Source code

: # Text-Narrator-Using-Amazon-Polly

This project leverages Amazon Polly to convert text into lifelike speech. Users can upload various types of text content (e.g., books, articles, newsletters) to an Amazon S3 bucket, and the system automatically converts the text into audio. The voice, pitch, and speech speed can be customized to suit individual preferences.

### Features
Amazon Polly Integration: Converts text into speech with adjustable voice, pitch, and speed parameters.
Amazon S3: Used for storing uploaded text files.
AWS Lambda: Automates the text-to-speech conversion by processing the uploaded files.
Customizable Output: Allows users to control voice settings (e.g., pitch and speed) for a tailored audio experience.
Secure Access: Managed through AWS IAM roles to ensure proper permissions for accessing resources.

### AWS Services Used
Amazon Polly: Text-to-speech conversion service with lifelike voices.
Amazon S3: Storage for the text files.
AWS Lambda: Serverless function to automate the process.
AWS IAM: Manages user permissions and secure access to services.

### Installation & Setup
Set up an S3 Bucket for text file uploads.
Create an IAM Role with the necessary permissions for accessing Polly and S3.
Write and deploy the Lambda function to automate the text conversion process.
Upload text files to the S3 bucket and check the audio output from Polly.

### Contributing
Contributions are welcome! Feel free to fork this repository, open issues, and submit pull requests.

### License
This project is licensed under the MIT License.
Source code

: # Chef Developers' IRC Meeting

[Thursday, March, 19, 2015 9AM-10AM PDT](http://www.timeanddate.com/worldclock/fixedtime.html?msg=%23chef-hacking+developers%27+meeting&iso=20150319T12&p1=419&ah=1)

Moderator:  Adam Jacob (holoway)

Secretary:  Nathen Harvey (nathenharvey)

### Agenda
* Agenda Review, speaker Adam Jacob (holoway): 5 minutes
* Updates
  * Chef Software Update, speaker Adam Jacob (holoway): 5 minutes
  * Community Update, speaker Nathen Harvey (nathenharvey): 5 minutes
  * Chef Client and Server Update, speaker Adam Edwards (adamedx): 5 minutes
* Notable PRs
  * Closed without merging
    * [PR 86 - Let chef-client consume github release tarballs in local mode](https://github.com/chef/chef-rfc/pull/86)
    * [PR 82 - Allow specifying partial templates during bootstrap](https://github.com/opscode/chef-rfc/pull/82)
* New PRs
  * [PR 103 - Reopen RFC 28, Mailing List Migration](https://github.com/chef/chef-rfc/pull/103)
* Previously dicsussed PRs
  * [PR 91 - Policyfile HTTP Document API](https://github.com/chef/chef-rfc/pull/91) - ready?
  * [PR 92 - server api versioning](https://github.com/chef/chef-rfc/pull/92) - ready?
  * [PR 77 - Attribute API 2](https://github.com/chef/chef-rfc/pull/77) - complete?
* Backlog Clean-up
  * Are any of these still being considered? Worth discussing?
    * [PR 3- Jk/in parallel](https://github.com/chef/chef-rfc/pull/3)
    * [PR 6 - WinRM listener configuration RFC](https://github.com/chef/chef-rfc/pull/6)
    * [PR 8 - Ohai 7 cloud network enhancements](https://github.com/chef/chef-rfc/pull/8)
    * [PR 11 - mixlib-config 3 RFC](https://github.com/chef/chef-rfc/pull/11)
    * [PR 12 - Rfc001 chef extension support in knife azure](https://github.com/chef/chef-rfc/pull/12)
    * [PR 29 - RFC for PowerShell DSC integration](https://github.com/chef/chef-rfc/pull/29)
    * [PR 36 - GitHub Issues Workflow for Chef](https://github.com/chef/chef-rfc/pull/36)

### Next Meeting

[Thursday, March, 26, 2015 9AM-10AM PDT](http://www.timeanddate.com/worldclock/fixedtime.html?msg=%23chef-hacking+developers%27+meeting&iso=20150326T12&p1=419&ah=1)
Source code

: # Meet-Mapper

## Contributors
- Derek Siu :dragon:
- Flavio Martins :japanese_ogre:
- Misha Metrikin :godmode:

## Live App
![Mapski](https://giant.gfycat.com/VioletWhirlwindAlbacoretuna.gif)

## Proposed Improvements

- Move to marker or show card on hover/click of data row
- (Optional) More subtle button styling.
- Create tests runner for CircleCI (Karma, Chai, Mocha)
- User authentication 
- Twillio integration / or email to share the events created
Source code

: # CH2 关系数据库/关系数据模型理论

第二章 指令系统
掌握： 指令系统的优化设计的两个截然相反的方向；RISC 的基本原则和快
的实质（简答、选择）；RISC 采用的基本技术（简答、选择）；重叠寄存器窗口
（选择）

——————————

- [The problem] Copy each line above holding "pitch".

- [Answer to this exercise]
This project leverages Amazon Polly to convert text into lifelike speech. Users can upload various types of text content (e.g., books, articles, newsletters) to an Amazon S3 bucket, and the system automatically converts the text into audio. The voice, pitch, and speech speed can be customized to suit individual preferences.
Amazon Polly Integration: Converts text into speech with adjustable voice, pitch, and speed parameters.
Customizable Output: Allows users to control voice settings (e.g., pitch and speed) for a tailored audio experience.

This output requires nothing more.